China’s embrace of e-commerce now extends to food shopping, with the country’s online retailers competing for consumers who’ve begun to turn away from conventional supermarkets.
The value of China’s online sales of goods is already larger than the EU and US combined, and the country’s early embrace of smartphones has made it even more convenient to click and buy.
Mark Godfrey has this story from Beijing.
Eric Li is Vice President of the e-commerce company Yiguo. It is the largest e-commerce providing fresh food in China.
Li spends a lot of time on the road convincing suppliers of fresh food to sell their goods on his website. He talked to me on his way to meet a delegation of foreign meat exporters visiting China.
“The consumer demand for fresh food is very resilient with the current financial correction and the slowdown for the economy,” said Li.
“I think we provide additional value compared to the traditional retailers in terms of freshness, safety and [the] price is also very competitive,” he continued.
International food exporters are seeing competition for their products among Chinese online retailers like Tmall.com and Yihaodian.com.
Sigmund Bjorgo is the China representative of the Norwegian seafood council and is known as an expert on marketing fresh food in China.
“It’s a seller’s market because all the platforms need the international products, the buyers are pushing more than the sellers are pushing,” Bjorgo said.
Customers are requesting more imported international food, and companies want to build their name as an international brand.
Bjorgo continued, “it’s the same as traditional retail. It’s all about being the first to introduce a new product.”
So why is e-commerce so big in China?
I asked Robin Wang who set up a marketing consultancy in Shanghai called SMH International to handle online sales and marketing in China for western food exporters.

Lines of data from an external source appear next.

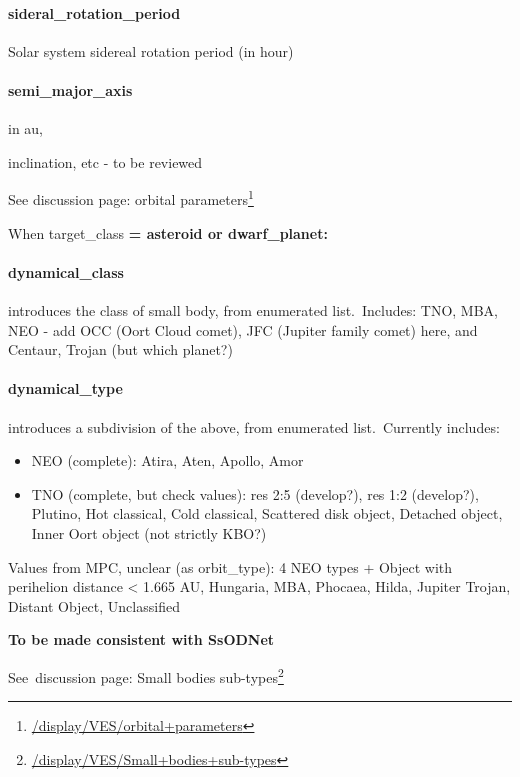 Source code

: \documentclass[11pt,a4paper]{ivoa}
\begin{document}
\paragraph{sideral\_rotation\_period}

Solar system sidereal rotation period (in hour)

\paragraph{semi\_major\_axis}

in au,

inclination, etc - to be reviewed

See discussion page: orbital parameters\footnote{\url{/display/VES/orbital+parameters}}

When target\_class\textbf{ = asteroid or dwarf\_planet:\\}

\paragraph{dynamical\_class}

introduces the class of small body, from enumerated list. Includes: TNO, MBA, NEO - add OCC (Oort Cloud comet), JFC (Jupiter family comet) here, and Centaur, Trojan (but which planet?)

\paragraph{dynamical\_type}

introduces a subdivision of the above, from enumerated list. Currently includes:

\begin{itemize}
\item NEO (complete): Atira, Aten, Apollo, Amor
\item TNO (complete, but check values): res 2:5 (develop?), res 1:2 (develop?), Plutino, Hot classical, Cold classical, Scattered disk object, Detached object, Inner Oort object (not strictly KBO?)
\end{itemize}

Values from MPC, unclear (as orbit\_type): 4 NEO types + Object with perihelion distance < 1.665 AU, Hungaria, MBA, Phocaea, Hilda, Jupiter Trojan, Distant Object, Unclassified

\textbf{To be made consistent with SsODNet\emph{\\}}

See discussion page: Small bodies sub-types\footnote{\url{/display/VES/Small+bodies+sub-types}}
\end{document}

Wang has been busy overseeing promotions for Chinese New Year, which falls in late January.
E-commerce is becoming popular amongst white collar consumers in China, according to Wang.
“China is now ranking the number one e-commerce country, surpassing even the USA. The lifestyle has changed. People with very fast work pace don’t have the time to go to the supermarket to do the purchases,” explained Wang.
Instead, customers prefer to download an ap to their smart phone, click away, and have products delivered to their home.
But Sigmund Bjorgo thinks e-commerce isn’t always ideal for perishable food products in China.
He sees the biggest challenge in the final mile, where products are transported via scooter from the warehouse to the consumer. The time involved in delivery, the temperature that goods are exposed to, and the wait if the customer isn’t at home to receive the delivery, all present problems.
“This is the weakest link. You can control everything until it reaches the last hub but you cannot as a brand owner control the last mile,” laments Bjorgo.
While there are some concerns, such as contrefeiting of foreign goods, many are optimisic.
Robin Wang predicts a big future for e-commerce in China.
“Chinese consumers receive new things very fast. Chinese people are very smart. .. Consumers find benefits; it’s cheaper, faster and reduces the hassle of going into the store.”
As Chinese New Year approaches the shopping rush is picking up pace. But this year a lot of the sales will be happening online.
Beijing native Shan Shan is typical of the new breed of Chinese shopper.
“There’s a good choice, it’s convenient and the quality is better. And you can get special products, speciality foodstuffs,” Shan told me.
The 25-year-old accountant likes trying imported foods. Rather than go to the market she’s buying all her food online for Chinese New Year Celebrations this time round.